Thanks lads the hangers were a realy good mootch lots bigger than thay look


----------



## Walrus75 (Aug 30, 2011)

johno23 said:


> ...good to see the old place again,oh memories of recruit training in the 80`s.


Yep, same here, the run out to the BHQ on a cold february day was no fun... 'specially when you had Swinditz Flu!


----------



## Pincheck (Aug 30, 2011)

nice stuff well done mate


----------



## urban phantom (Aug 30, 2011)

Thanks mate


----------



## urban phantom (Aug 30, 2011)

Walrus75 said:


> Yep, same here, the run out to the BHQ on a cold february day was no fun... 'specially when you had Swinditz Flu!



I should say it looked a bit better than it does now and some one stole the ladder


----------



## historymadd (Aug 31, 2011)

*control tower demolition*

hi there

here are some of the reasons for demolition


Like us all if anyone gets hurt good old liability mod does not have insurance they just payout the claim

These places are usually full of asbestos!!

they are not needed anymore and cost to keep up ie boarding etc so long term cheaper to demolish!

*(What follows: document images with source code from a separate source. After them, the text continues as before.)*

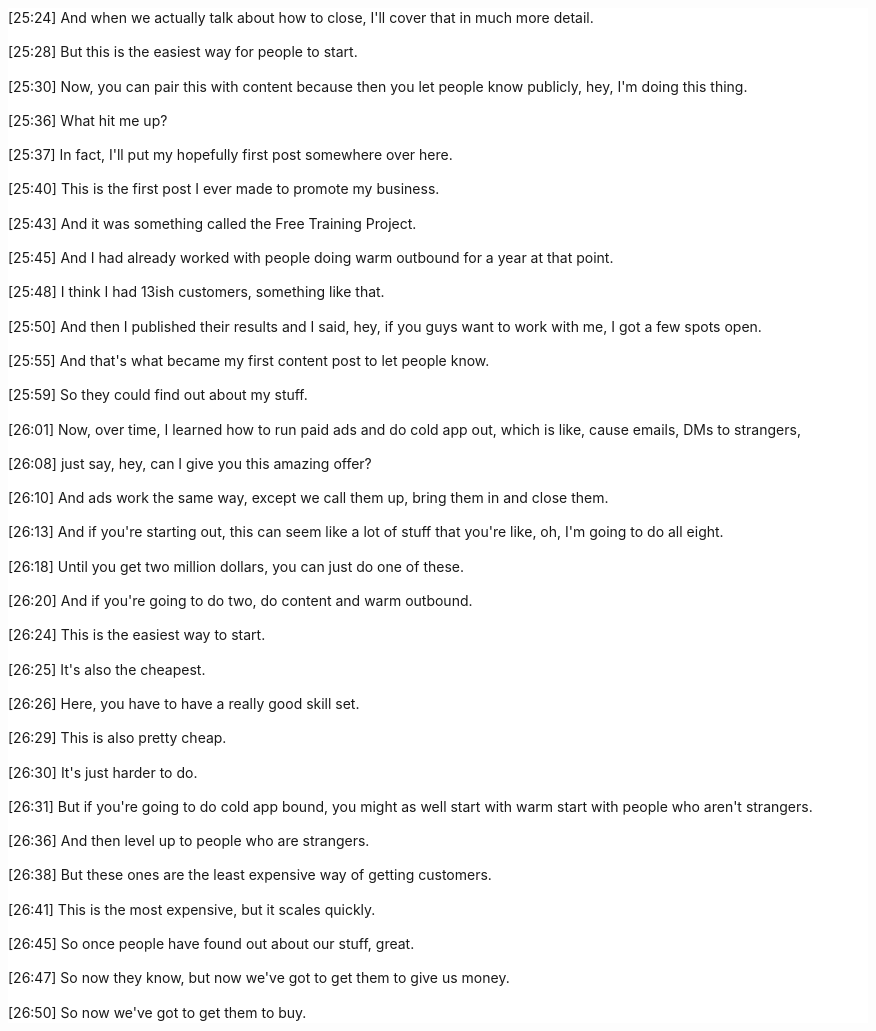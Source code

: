 [25:24] And when we actually talk about how to close, I'll cover that in much more detail.

[25:28] But this is the easiest way for people to start.

[25:30] Now, you can pair this with content because then you let people know publicly, hey, I'm doing this thing.

[25:36] What hit me up?

[25:37] In fact, I'll put my hopefully first post somewhere over here.

[25:40] This is the first post I ever made to promote my business.

[25:43] And it was something called the Free Training Project.

[25:45] And I had already worked with people doing warm outbound for a year at that point.

[25:48] I think I had 13ish customers, something like that.

[25:50] And then I published their results and I said, hey, if you guys want to work with me, I got a few spots open.

[25:55] And that's what became my first content post to let people know.

[25:59] So they could find out about my stuff.

[26:01] Now, over time, I learned how to run paid ads and do cold app out, which is like, cause emails, DMs to strangers,

[26:08] just say, hey, can I give you this amazing offer?

[26:10] And ads work the same way, except we call them up, bring them in and close them.

[26:13] And if you're starting out, this can seem like a lot of stuff that you're like, oh, I'm going to do all eight.

[26:18] Until you get two million dollars, you can just do one of these.

[26:20] And if you're going to do two, do content and warm outbound.

[26:24] This is the easiest way to start.

[26:25] It's also the cheapest.

[26:26] Here, you have to have a really good skill set.

[26:29] This is also pretty cheap.

[26:30] It's just harder to do.

[26:31] But if you're going to do cold app bound, you might as well start with warm start with people who aren't strangers.

[26:36] And then level up to people who are strangers.

[26:38] But these ones are the least expensive way of getting customers.

[26:41] This is the most expensive, but it scales quickly.

[26:45] So once people have found out about our stuff, great.

[26:47] So now they know, but now we've got to get them to give us money.

[26:50] So now we've got to get them to buy.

if needed in future cheaper to rebuild to a newer standard 

cheers


----------



## urban phantom (Aug 31, 2011)

historymadd said:


> hi there
> 
> here are some of the reasons for demolition
> 
> ...



Ok i realise this but it would be nice to have hertiage left thanks


----------



## johno23 (Aug 31, 2011)

urban phantom said:


> Ok i realise this but it would be nice to have hertiage left thanks



I agree wholeheartedly UP,far too much demolition going on,only to be replaced with tin,glass and plastic crap and clonezone dolls houses


----------



## urban phantom (Sep 1, 2011)

Well said thanks mate


----------